In these three regions, research ethics boards and agency policies require us to obtain consent from parents or legal guardians to contact them directly for more detailed information on their child’s condition. The participating agencies mail information packages about the study to families. Parents or legal guardians who want to provide more detailed demographic and diagnostic information to NEDSAC return a consent form to the research team. A researcher then collects the data by telephone. If no consent form is returned, the minimal information provided by the agencies (i.e. date of birth, sex, prevalence year, diagnostic subgroup) allows us to include all cases in our prevalence estimates.
In Manitoba, Children’s Special Services, a government program that supports children with special needs throughout the province (excluding those on native reserves, which fall under federal jurisdiction), identifies cases of ASD among children aged less than 18 years to NEDSAC. Data collection in Manitoba differs from the three other regions: agency staff at Children’s Special Services provide the demographic and diagnostic information that is collected from parents or legal guardians who return a consent form in southeastern Ontario, Prince Edward Island, and Newfoundland and Labrador.
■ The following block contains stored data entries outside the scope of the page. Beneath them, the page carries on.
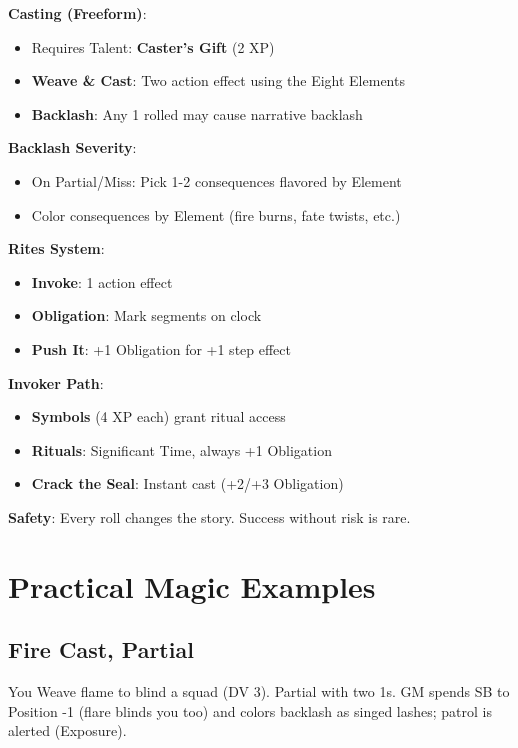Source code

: \begin{tcolorbox}[colback=purple!5!white,colframe=purple!75!black,title=Magic Quick Reference,fonttitle=\bfseries]
\textbf{Casting (Freeform)}:
\begin{itemize}
\item Requires Talent: \textbf{Caster's Gift} (2 XP)
\item \textbf{Weave \& Cast}: Two action effect using the Eight Elements
\item \textbf{Backlash}: Any 1 rolled may cause narrative backlash
\end{itemize}

\textbf{Backlash Severity}:
\begin{itemize}
\item On Partial/Miss: Pick 1-2 consequences flavored by Element
\item Color consequences by Element (fire burns, fate twists, etc.)
\end{itemize}

\textbf{Rites System}:
\begin{itemize}
\item \textbf{Invoke}: 1 action effect
\item \textbf{Obligation}: Mark segments on clock
\item \textbf{Push It}: +1 Obligation for +1 step effect
\end{itemize}

\textbf{Invoker Path}:
\begin{itemize}
\item \textbf{Symbols} (4 XP each) grant ritual access
\item \textbf{Rituals}: Significant Time, always +1 Obligation
\item \textbf{Crack the Seal}: Instant cast (+2/+3 Obligation)
\end{itemize}

\textbf{Safety}: Every roll changes the story. Success without risk is rare.
\end{tcolorbox}

\section{Practical Magic Examples} 

\subsection*{Fire Cast, Partial}
You Weave flame to blind a squad (DV 3). Partial with two 1s. GM spends SB to Position -1 (flare blinds you too) and colors backlash as singed lashes; patrol is alerted (Exposure).

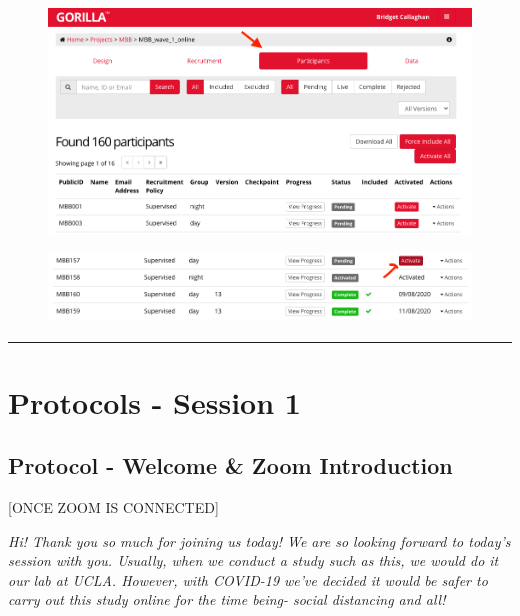 \documentclass[]{book}
\begin{document}
\begin{figure}
\centering
\includegraphics{images/gorilla/4.png}
\caption{}
\end{figure}

\begin{figure}
\centering
\includegraphics{images/gorilla/5.png}
\caption{}
\end{figure}

\begin{center}\rule{0.5\linewidth}{0.5pt}\end{center}

\hypertarget{protocols---session-1}{%
\section{Protocols - Session 1}\label{protocols---session-1}}

\hypertarget{protocol---welcome-zoom-introduction}{%
\subsection{Protocol - Welcome \& Zoom Introduction}\label{protocol---welcome-zoom-introduction}}

{[}ONCE ZOOM IS CONNECTED{]}

\emph{Hi! Thank you so much for joining us today! We are so looking forward to today's session with you. Usually, when we conduct a study such as this, we would do it our lab at UCLA. However, with COVID-19 we've decided it would be safer to carry out this study online for the time being- social distancing and all!}
\end{document}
All children identified through the agencies mentioned above would have been diagnosed by a qualified health professional (e.g. developmental pediatrician, psychologist, psychiatrist). We confirmed the diagnosis in a sample of children within the four regions, using examiners who had obtained research reliability in administering the Autism Diagnostic Interview-Revised17 (ADI-R) and the Autism Diagnostic Observation Schedule-Generic18 (ADOS-G), two reference-standard tools for diagnosing ASD. Of 145 children assessed, 96.6% met the “autism” cut-off on the ADI-R or the “ASD” cut-off on the ADOS-G. The Metropolitan Atlanta Developmental Disabilities Surveillance Program reported a similarly high proportion of children with a previous ASD diagnosis who met surveillance criteria for having ASD (98%).1
In 2002, three tertiary provincial referral and assessment agencies in Vancouver[‡‡] undertook a chart review to identify children with ASD aged less than 15 years. Information on diagnosed cases continued to be collected this way until 2007, at which time data collection for British Columbia ceased. From 2003 to 2006, the Developmental Clinic at Alberta Children’s Hospital in Calgary and various community sources in that city also provided data to NEDSAC on children with ASD aged less than 15 years. Although the British Columbia and Calgary data are not used to estimate prevalence because of incomplete case capture in those regions, they contribute to our understanding of the epidemiology of ASD in Canada (see Correlates of age at diagnosis of autism spectrum disorders in six Canadian regions in this issue).19
In both Prince Edward Island and Newfoundland and Labrador, the potential for identifying an individual more than once (which could result in duplicate records in the database and hence an overestimation of the number of children with ASD) is minimal. In Prince Edward Island, only one agency provides data to NEDSAC. In Newfoundland and Labrador, representatives from the two participating agencies meet to resolve potential duplicates prior to sending the information to the NEDSAC coordinating centre.[§§] In Manitoba, although only one agency participates in NEDSAC, seven regional offices complete data collection forms. Thus, if a family moves within the province, two regional offices could potentially submit data collection forms for the same child. The chance that a child is identified more than once is highest in southeastern Ontario, where multiple agencies participate in NEDSAC.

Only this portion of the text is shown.